*** Supplied material ***

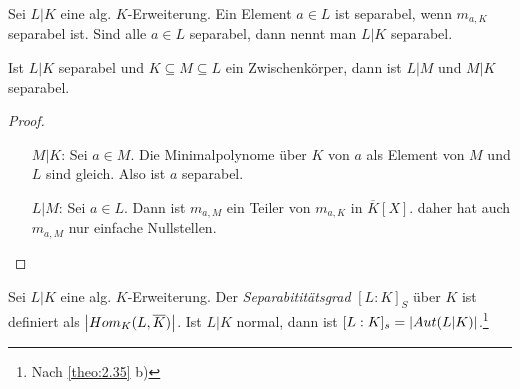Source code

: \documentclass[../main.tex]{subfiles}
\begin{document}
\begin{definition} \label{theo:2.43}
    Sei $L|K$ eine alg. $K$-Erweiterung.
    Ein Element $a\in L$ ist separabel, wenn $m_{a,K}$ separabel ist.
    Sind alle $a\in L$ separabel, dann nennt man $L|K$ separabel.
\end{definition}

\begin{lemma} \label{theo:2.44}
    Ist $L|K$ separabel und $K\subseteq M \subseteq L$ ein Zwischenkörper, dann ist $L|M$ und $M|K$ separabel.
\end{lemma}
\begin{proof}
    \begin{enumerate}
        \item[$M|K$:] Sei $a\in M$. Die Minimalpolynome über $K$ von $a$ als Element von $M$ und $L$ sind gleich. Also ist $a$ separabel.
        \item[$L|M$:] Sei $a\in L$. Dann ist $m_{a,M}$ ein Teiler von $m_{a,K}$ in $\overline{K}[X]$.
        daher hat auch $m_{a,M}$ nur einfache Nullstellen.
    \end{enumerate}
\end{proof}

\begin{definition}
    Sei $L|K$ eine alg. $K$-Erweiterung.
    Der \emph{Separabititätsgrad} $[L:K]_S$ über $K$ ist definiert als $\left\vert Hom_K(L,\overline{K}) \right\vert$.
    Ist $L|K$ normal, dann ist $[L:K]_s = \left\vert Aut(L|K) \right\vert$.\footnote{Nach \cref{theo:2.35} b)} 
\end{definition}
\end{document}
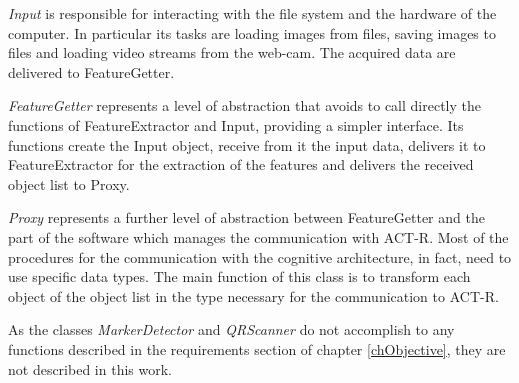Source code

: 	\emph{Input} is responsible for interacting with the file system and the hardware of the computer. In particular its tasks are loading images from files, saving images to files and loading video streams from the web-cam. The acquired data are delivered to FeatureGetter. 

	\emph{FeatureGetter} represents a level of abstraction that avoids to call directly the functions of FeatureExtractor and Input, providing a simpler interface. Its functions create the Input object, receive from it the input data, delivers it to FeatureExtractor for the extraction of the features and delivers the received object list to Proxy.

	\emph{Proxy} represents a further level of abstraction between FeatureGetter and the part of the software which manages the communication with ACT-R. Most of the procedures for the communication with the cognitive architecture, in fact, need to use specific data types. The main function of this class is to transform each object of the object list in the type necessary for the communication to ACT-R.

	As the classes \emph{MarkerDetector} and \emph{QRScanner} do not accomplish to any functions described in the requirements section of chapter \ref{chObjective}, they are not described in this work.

*** End of Supplied material ***

■ **Task prompt**: Although the records above contain pictures, the copy should hold only the lines from their start through the line containing "Sei $a\in L$.", each exactly as written, and none of the pictures.

■ **Exercise response**:
Source code

: \documentclass[../main.tex]{subfiles}
\begin{document}
\begin{definition} \label{theo:2.43}
    Sei $L|K$ eine alg. $K$-Erweiterung.
    Ein Element $a\in L$ ist separabel, wenn $m_{a,K}$ separabel ist.
    Sind alle $a\in L$ separabel, dann nennt man $L|K$ separabel.
\end{definition}

\begin{lemma} \label{theo:2.44}
    Ist $L|K$ separabel und $K\subseteq M \subseteq L$ ein Zwischenkörper, dann ist $L|M$ und $M|K$ separabel.
\end{lemma}
\begin{proof}
    \begin{enumerate}
        \item[$M|K$:] Sei $a\in M$. Die Minimalpolynome über $K$ von $a$ als Element von $M$ und $L$ sind gleich. Also ist $a$ separabel.
        \item[$L|M$:] Sei $a\in L$. Dann ist $m_{a,M}$ ein Teiler von $m_{a,K}$ in $\overline{K}[X]$.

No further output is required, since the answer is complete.